Das Wort ist abgeleitet vom Guru, einem spirituellen Lehrer im Hinduismus, um den sich für die Suche nach Wissen und dem Weg zur Erlösung gläubige Anhänger versammeln. Börsenguru wurde von an der Börse Düsseldorf tätigen Wertpapierhändlern, Analysten und Skontroführern zum Börsenunwort des Jahres 2006 gewählt, sechs Jahre nach dem Beginn der Börsenkrise (Dotcom-Blase) im September 2000 am Neuen Markt.
„Börsengurus sind vom Publikum und den Medien geschaffene zeitlich begrenzte Kunstprodukte“,[1] die dann entstehen, wenn Börsenbewegungen prophezeit werden, die zum Zeitpunkt der Publizierung kaum wahrscheinlich sind und vom Börsenpublikum nicht nachvollzogen werden können, sich jedoch später so einstellen.[2] Als Börsenguru treten in der Öffentlichkeit Personen auf, die ihre Expertise regelmäßig über Massenmedien präsentieren und damit eine Bekanntheit erreichen, die sie bei Eintreffen ihrer Prognosen berühmt machen. Dabei liegen nicht immer seriöse Finanzanalysen zugrunde. Häufig schart sich eine Anhängerschaft von Anlegern um sie, die im Glauben an die Unfehlbarkeit mangels besseren Wissens unkritisch den Empfehlungen folgt. Deshalb ist generell Skepsis angebracht, zumal Börsengurus bei ihren Börsentipps meist nicht der Beratungshaftung unterliegen.

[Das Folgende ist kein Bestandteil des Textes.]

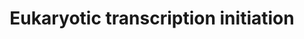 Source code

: ---
annotations:
- id: PW:0000100
  parent: regulatory pathway
  type: Pathway Ontology
  value: transcription pathway
authors:
- Nsalomonis
- MaintBot
- AlexanderPico
- Khanspers
- Thomas
- Christine Chichester
- Mkutmon
- Eweitz
citedin:
- link: PMC8856713
  title: A Shared Transcriptional Identity for Forebrain and Dentate Gyrus Neural
    Stem Cells from Embryogenesis to Adulthood (2022)
communities: []
description: 'In eukaryotes, RNA polymerase, and therefore the initiation of transcription,
  requires the presence of a core promoter sequence in the DNA. RNA polymerase is
  able to bind to core promoters in the presence of various specific transcription
  factors. The most common type of core promoter in eukaryotes is a short DNA sequence
  known as a TATA box. The TATA box, as a core promoter, is the binding site for a
  transcription factor known as TATA binding protein (TBP), which is itself a subunit
  of another transcription factor, called Transcription Factor II D (TFIID). After
  TFIID binds to the TATA box via the TBP, five more transcription factors and RNA
  polymerase combine around the TATA box in a series of stages to form a preinitiation
  complex. One transcription factor, DNA helicase, has helicase activity and so is
  involved in the separating of opposing strands of double-stranded DNA to provide
  access to a single-stranded DNA template. However, only a low, or basal, rate of
  transcription is driven by the preinitiation complex alone. Other proteins known
  as activators and repressors, along with any associated coactivators or corepressors,
  are responsible for modulating transcription rate.  Source: [Wikipedia](https://en.wikipedia.org/wiki/Transcription_(biology))'
last-edited: 2025-02-27
ndex: null
organisms:
- Mus musculus
redirect_from:
- /index.php/Pathway:WP567
- /instance/WP567
- /instance/WP567_r136960
revision: r136960
schema-jsonld:
- '@context': https://schema.org/
  '@id': https://wikipathways.github.io/pathways/WP567.html
  '@type': Dataset
  creator:
    '@type': Organization
    name: WikiPathways
  description: 'In eukaryotes, RNA polymerase, and therefore the initiation of transcription,
    requires the presence of a core promoter sequence in the DNA. RNA polymerase is
    able to bind to core promoters in the presence of various specific transcription
    factors. The most common type of core promoter in eukaryotes is a short DNA sequence
    known as a TATA box. The TATA box, as a core promoter, is the binding site for
    a transcription factor known as TATA binding protein (TBP), which is itself a
    subunit of another transcription factor, called Transcription Factor II D (TFIID).
    After TFIID binds to the TATA box via the TBP, five more transcription factors
    and RNA polymerase combine around the TATA box in a series of stages to form a
    preinitiation complex. One transcription factor, DNA helicase, has helicase activity
    and so is involved in the separating of opposing strands of double-stranded DNA
    to provide access to a single-stranded DNA template. However, only a low, or basal,
    rate of transcription is driven by the preinitiation complex alone. Other proteins
    known as activators and repressors, along with any associated coactivators or
    corepressors, are responsible for modulating transcription rate.  Source: [Wikipedia](https://en.wikipedia.org/wiki/Transcription_(biology))'
  keywords:
  - Ccnh
  - Cdk7
  - Ercc2
  - Ercc3
  - Gtf2a2
  - Gtf2b
  - Gtf2e1
  - Gtf2e2
  - Gtf2f2
  - Gtf2h1
  - Gtf2h2
  - Gtf2h3
  - Gtf2h4
  - Ilk
  - Mnat1
  - Polr2a
  - Polr2b
  - Polr2c
  - Polr2e
  - Polr2f
  - Polr2g
  - Polr2h
  - Polr2i
  - Polr2j
  - Polr2k
  - Polr3b
  - Polr3d
  - Polr3e
  - Polr3h
  - Polr3k
  - Rpo1-1
  - Rpo1-2
  - Rpo1-3
  - Rpo1-4
  - Taf12
  - Taf13
  - Taf5
  - Taf6
  - Taf7
  - Taf9
  - Tbp
  license: CC0
  name: Eukaryotic transcription initiation
seo: CreativeWork
title: Eukaryotic transcription initiation
wpid: WP567
---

Den Status eines Börsengurus erwarb sich André Kostolany durch seine zahlreichen Bücher (seit 1957), Kolumnen, Vorträge und Seminare (seit 1974) zum Thema Börse; er selbst wehrte sich jedoch gegen diese Bezeichnung. Im August 1993 widmete die International Business Week George Soros eine Titelstory und erhob ihn zum Börsenguru;[3]
Im April 2011 erhielt Börsenguru Markus Frick eine Bewährungsstrafe wegen Marktmanipulation durch Scalping. Nach Ermittlungen der Finanzaufsicht BaFin hatten rund 20.000 Anleger auf Empfehlung von Frick 760 Millionen Aktien der von ihm im Börsenbrief empfohlenen Unternehmen geordert.[4] Im Februar 2014 erhielt er als Wiederholungstäter eine Haftstrafe von 2 Jahren und 7 Monaten. Bernd Förtsch räumte im November 2013 Interessenkollision ein, denn sein Börsenmagazin berichtete über Aktien, die er auch selbst besaß. Der Schweizer Dieter Behring rühmte sich, den „genetischen Code“ des Börsenhandels geknackt zu haben, und verursachte dadurch einen der größten Schweizer Finanzskandale. Behring wurde am 30. September 2016 zu 5 Jahren und 6 Monaten Haft wegen gewerbsmäßigen Betrugs verurteilt (rechtskräftig seit August 2018). Der durch ihn entstandene finanzielle Schaden wurde mit 800 Millionen Franken beziffert.[5]
Manche Börsengurus treten als Daueroptimisten auf (z. B. Heiko Thieme), andere als notorische Schwarzseher (z. B. Marc Faber). Die harmlosen unter ihnen beschränken sich auf Vorträge oder TV-Auftritte, prognostizieren die künftige Marktentwicklung, schreiben Kolumnen oder ganze Bücher und erzählen Anekdoten aus der Vergangenheit.
Andere versuchen, ihre Popularität verstärkt finanziell für sich zu nutzen (z. B. Markus Frick). Sie versenden dazu kostenpflichtige Börsenbriefe oder Internet-Newsletter mit Musterdepots an die Anhängerschaft, richten kostenpflichtige Hotlines ein, mit denen sie Kaufempfehlungen für einzelne marktenge Titel mit übertriebenen Kurszielen verteilen, mit dem Ziel, den Kurs zu ihren Gunsten zu beeinflussen, wenn sie diese Aktien möglicherweise vorher selbst gekauft haben. André Kostolany wusste über sie, dass Börsengurus oft genau die Aktien empfehlen, „die sie selbst zu einem attraktiven Preis loswerden wollen“.[6] Dabei tritt auch der Effekt der selbsterfüllenden Prophezeiung auf, der den Eindruck unter seiner Anhängerschaft über seine Unfehlbarkeit noch verstärkt. Beim Umkehr der Markttrends schaffen es die Börsengurus selten, ihre Prognosen rechtzeitig anzupassen, so dass sie ihre Anhänger meist in den finanziellen Abgrund ziehen.